The problem:
Going line by line through the data below, how many lines contain the word "positive"? Give only the number.

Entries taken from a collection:
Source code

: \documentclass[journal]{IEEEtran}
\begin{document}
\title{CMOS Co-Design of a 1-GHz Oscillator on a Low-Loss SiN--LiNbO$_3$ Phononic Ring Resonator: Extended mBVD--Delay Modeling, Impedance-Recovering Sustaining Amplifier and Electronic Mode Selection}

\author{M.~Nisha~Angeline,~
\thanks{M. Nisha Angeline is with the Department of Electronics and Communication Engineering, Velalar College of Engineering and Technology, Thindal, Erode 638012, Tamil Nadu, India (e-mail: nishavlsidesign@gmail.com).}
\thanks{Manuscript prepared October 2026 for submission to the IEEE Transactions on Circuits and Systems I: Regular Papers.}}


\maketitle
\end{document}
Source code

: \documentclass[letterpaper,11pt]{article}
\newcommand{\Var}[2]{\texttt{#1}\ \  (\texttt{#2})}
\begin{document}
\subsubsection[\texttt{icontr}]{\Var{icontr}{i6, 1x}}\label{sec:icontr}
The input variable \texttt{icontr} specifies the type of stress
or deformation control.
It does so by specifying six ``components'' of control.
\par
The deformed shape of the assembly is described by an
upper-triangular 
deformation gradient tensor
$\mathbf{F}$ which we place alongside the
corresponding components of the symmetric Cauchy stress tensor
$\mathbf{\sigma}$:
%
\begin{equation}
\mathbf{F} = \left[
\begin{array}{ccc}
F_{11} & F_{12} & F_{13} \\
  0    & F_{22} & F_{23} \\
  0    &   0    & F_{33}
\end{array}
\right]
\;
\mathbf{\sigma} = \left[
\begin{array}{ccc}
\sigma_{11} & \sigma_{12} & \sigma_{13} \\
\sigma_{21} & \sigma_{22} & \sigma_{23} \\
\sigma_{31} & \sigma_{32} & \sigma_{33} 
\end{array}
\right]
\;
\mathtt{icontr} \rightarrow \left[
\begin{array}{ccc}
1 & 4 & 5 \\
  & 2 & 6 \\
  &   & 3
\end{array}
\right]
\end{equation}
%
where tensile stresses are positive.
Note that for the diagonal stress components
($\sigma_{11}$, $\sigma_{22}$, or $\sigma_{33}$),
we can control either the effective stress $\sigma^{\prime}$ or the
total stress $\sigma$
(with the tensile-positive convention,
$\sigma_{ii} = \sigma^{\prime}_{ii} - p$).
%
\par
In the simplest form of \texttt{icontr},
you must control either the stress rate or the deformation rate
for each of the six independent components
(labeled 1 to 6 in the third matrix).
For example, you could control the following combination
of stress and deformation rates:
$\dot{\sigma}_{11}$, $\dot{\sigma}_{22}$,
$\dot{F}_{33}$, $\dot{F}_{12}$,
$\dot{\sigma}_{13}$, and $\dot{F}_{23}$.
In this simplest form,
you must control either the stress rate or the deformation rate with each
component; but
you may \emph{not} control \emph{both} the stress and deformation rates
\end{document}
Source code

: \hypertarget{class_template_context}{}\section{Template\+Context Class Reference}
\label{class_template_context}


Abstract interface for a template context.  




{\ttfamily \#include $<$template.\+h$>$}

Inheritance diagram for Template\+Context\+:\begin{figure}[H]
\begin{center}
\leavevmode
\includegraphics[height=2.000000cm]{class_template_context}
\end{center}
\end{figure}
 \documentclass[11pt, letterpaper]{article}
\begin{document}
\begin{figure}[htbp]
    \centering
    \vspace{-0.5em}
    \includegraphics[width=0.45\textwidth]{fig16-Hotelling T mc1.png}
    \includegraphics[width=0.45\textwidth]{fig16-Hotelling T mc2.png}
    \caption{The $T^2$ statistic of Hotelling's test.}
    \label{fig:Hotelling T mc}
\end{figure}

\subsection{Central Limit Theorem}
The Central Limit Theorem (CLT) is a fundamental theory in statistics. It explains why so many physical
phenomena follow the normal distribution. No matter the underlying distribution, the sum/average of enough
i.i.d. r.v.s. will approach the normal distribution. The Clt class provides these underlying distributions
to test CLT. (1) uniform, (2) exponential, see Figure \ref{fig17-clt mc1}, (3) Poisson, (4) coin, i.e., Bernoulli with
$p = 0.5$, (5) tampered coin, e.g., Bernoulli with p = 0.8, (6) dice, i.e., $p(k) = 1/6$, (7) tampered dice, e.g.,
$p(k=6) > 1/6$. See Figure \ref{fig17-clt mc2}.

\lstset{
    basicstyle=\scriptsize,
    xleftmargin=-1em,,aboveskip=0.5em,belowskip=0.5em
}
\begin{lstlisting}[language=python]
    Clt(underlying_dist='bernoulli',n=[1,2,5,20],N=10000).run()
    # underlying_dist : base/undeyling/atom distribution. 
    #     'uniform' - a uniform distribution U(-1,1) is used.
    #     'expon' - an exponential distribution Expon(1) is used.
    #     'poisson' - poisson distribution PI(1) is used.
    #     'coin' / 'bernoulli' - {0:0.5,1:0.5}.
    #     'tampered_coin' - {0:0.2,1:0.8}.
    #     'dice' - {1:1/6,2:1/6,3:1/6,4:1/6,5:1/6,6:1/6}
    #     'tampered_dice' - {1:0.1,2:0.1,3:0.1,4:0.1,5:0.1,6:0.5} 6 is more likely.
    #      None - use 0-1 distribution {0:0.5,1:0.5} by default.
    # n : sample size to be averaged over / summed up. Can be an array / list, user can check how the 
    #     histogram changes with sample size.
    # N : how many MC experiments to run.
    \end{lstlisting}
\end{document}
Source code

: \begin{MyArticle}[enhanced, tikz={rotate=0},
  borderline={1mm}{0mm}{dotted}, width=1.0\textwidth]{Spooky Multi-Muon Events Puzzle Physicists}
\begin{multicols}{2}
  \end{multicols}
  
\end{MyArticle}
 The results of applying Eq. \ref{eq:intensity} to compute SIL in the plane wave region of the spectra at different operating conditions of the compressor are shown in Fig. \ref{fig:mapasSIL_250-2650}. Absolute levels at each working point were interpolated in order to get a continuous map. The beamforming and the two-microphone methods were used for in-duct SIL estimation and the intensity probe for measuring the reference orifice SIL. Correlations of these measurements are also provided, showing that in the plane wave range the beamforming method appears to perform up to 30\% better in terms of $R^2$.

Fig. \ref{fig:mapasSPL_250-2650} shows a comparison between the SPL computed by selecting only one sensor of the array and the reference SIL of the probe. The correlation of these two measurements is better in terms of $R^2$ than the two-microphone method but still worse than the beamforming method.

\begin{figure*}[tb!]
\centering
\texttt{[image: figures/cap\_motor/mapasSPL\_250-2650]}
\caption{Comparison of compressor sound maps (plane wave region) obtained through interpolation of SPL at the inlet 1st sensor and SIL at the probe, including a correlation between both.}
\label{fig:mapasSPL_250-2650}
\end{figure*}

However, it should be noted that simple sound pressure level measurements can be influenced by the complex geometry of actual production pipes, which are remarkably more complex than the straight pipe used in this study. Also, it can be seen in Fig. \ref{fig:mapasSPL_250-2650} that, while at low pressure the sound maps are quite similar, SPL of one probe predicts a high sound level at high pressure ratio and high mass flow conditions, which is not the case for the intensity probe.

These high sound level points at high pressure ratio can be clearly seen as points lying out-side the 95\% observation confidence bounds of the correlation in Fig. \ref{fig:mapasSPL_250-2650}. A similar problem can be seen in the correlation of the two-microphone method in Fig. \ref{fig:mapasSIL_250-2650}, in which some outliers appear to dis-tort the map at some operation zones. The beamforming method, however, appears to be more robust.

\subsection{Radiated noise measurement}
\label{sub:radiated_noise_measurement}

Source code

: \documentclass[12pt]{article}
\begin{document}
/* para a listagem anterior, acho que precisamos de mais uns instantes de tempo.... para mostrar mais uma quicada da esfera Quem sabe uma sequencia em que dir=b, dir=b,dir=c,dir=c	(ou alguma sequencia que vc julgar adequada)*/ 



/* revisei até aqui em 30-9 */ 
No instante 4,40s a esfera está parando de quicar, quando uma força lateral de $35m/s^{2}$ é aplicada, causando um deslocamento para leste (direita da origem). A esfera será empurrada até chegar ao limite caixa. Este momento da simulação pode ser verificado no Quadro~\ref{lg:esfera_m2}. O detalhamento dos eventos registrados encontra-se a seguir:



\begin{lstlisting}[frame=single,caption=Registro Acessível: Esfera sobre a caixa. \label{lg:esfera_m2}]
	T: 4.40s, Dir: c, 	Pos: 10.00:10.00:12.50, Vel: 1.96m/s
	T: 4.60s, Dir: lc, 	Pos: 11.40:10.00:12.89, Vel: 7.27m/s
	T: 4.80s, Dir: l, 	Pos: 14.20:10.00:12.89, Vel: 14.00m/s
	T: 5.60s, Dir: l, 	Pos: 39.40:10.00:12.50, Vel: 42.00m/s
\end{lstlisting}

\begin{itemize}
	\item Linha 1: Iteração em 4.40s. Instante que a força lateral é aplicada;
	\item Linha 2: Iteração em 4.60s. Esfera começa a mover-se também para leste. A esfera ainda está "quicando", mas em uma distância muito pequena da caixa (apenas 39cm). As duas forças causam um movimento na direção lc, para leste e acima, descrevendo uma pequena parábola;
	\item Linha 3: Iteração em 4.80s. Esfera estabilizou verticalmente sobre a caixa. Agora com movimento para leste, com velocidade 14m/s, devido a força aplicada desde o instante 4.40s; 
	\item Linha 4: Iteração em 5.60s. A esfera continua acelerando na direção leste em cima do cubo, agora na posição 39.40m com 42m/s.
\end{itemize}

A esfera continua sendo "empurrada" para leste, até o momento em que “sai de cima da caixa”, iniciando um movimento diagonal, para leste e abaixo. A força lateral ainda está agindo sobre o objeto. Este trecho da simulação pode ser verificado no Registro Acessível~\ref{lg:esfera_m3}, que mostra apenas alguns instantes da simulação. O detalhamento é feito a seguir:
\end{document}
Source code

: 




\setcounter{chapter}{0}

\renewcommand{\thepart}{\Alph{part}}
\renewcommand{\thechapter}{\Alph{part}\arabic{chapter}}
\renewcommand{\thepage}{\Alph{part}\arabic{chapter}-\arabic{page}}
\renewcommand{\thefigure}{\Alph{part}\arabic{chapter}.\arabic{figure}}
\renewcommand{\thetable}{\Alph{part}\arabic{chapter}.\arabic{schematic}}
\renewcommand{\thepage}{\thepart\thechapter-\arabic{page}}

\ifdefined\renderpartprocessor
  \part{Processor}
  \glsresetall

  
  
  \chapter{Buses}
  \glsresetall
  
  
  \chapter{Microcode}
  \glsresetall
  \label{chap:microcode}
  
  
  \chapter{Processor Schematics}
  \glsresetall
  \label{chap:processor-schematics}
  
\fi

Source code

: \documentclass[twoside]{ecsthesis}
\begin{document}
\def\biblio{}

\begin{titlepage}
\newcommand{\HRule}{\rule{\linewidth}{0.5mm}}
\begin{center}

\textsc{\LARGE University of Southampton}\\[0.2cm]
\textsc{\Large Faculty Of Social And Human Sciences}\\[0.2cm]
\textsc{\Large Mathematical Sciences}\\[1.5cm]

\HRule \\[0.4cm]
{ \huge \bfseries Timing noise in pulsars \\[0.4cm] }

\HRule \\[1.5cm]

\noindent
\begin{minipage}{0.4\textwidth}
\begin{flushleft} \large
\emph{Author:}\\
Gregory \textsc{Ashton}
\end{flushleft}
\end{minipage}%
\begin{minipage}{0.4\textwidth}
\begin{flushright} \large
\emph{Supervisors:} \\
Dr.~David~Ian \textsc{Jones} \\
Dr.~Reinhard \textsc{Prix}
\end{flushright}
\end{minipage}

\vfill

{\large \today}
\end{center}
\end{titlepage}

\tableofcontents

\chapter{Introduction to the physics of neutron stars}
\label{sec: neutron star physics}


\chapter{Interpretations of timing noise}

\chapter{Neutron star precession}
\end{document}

Response to this exercise:
2